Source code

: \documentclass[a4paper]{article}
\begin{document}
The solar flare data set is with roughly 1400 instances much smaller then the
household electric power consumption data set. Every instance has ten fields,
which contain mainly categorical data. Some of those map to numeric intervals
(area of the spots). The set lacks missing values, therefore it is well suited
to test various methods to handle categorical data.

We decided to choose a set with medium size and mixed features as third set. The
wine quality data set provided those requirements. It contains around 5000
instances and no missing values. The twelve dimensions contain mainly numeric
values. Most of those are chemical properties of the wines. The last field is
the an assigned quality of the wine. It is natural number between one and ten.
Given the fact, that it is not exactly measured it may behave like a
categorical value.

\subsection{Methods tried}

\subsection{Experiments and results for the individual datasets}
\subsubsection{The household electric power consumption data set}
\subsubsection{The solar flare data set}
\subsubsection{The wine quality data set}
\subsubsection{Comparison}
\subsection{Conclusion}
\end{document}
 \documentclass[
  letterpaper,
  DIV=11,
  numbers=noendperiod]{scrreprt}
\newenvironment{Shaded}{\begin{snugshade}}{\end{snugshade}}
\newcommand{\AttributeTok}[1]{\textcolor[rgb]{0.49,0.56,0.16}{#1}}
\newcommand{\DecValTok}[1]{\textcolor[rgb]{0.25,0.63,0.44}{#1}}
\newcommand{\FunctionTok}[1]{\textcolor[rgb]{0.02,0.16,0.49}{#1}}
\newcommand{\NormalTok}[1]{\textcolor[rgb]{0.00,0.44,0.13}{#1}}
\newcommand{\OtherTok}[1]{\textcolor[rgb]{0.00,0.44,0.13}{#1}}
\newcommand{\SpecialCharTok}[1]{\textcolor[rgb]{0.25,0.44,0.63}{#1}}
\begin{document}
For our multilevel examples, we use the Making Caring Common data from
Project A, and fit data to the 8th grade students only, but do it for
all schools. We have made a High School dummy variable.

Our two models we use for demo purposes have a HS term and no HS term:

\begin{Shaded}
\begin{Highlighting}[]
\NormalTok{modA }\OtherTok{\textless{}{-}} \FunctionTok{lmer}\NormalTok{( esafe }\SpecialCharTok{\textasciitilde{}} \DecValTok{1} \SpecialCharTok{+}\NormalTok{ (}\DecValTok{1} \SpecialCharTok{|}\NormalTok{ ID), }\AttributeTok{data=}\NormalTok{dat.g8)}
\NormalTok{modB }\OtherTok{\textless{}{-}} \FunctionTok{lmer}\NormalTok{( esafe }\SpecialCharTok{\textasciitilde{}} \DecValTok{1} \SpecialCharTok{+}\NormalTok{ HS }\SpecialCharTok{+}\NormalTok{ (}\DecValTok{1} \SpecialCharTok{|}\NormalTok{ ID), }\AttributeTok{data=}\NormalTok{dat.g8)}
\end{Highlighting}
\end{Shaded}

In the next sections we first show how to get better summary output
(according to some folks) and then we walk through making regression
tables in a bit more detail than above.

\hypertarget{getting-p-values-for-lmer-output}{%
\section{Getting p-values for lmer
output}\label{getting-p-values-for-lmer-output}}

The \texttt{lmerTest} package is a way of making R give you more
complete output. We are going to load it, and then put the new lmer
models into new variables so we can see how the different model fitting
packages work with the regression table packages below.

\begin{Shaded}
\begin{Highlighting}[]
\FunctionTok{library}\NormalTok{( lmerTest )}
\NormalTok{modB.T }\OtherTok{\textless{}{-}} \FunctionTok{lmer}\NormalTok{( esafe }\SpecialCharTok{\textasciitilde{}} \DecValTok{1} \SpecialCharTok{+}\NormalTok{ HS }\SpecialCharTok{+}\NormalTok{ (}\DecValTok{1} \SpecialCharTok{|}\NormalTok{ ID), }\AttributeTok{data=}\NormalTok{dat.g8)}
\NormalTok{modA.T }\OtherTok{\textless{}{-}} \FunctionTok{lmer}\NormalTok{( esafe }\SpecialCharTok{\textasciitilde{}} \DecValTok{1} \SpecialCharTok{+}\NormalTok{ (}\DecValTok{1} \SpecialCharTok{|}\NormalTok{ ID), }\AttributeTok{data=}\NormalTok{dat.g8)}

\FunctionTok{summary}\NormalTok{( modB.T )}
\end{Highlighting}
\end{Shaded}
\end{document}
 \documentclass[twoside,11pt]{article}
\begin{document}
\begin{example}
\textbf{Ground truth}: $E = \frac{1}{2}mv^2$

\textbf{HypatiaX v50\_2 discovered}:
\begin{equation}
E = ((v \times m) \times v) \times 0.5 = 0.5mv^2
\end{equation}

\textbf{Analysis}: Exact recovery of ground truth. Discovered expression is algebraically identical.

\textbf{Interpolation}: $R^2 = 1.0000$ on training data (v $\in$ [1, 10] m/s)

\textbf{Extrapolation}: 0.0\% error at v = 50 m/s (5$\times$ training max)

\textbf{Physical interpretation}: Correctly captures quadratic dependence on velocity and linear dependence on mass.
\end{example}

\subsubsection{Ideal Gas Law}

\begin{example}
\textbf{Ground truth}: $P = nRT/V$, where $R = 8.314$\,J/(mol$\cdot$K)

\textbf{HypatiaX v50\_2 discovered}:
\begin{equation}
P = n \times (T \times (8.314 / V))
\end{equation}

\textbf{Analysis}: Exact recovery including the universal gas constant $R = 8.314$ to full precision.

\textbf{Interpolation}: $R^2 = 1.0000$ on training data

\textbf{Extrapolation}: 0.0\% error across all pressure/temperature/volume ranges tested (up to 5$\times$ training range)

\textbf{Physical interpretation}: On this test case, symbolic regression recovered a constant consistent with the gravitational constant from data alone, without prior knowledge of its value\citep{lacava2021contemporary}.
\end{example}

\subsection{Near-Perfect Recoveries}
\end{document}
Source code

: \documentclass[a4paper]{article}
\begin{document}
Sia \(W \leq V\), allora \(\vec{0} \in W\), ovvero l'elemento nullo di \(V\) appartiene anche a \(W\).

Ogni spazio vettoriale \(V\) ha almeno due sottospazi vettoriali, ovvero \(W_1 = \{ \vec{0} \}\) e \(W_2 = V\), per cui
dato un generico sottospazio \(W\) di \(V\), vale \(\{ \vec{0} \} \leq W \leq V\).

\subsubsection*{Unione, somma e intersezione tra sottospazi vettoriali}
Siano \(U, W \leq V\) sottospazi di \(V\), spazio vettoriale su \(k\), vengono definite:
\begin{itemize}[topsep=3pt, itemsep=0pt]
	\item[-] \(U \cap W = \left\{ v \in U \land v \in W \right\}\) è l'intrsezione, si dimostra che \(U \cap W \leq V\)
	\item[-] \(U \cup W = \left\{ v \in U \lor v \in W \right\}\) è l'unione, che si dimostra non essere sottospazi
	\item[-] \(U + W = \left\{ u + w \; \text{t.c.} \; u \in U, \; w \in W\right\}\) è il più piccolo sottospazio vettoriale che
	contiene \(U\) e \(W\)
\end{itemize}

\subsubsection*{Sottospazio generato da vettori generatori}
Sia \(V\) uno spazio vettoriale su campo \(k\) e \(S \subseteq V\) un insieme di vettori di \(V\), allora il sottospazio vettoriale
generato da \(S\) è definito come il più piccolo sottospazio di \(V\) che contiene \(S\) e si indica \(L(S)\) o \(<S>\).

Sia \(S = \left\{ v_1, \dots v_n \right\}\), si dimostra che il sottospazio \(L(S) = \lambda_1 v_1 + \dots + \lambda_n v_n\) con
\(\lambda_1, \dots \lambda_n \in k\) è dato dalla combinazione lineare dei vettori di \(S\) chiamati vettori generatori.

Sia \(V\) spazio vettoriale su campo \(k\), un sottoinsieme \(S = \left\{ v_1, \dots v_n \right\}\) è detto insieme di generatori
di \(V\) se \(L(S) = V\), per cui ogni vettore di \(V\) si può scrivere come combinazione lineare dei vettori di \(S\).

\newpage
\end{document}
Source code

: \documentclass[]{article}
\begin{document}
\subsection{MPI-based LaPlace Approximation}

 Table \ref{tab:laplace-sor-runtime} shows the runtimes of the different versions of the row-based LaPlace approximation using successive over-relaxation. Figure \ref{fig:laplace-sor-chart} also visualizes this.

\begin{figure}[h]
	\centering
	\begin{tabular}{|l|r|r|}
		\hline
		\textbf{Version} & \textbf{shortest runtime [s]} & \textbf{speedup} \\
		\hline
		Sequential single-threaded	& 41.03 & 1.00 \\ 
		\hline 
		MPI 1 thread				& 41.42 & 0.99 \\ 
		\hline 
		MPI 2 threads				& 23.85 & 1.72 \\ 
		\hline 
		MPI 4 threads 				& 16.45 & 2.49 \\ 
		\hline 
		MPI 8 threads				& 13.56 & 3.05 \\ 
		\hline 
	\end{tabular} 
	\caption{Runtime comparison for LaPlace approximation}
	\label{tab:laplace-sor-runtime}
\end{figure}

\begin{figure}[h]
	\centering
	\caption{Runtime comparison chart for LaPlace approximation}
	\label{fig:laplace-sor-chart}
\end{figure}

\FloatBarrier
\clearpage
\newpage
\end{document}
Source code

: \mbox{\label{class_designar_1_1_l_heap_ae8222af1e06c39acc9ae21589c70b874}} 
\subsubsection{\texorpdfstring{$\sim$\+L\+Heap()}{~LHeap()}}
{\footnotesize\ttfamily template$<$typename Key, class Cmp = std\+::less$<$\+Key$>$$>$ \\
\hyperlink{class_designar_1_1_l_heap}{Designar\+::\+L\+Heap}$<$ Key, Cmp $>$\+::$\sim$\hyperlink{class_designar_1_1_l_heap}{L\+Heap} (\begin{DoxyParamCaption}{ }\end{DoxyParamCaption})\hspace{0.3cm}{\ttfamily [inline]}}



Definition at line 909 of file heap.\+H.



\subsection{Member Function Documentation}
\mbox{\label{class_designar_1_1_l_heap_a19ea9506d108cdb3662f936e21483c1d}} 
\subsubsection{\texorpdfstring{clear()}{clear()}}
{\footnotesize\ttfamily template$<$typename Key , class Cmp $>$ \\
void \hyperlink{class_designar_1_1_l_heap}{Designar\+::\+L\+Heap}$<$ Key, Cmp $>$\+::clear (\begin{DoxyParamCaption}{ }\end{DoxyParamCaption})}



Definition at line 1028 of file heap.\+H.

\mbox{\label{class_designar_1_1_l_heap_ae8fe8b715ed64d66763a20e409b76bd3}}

::::::

Show all of the lines above in which "lmerTest" is present.

**RESULT OF THIS EXERCISE:**
The \texttt{lmerTest} package is a way of making R give you more
\FunctionTok{library}\NormalTok{( lmerTest )}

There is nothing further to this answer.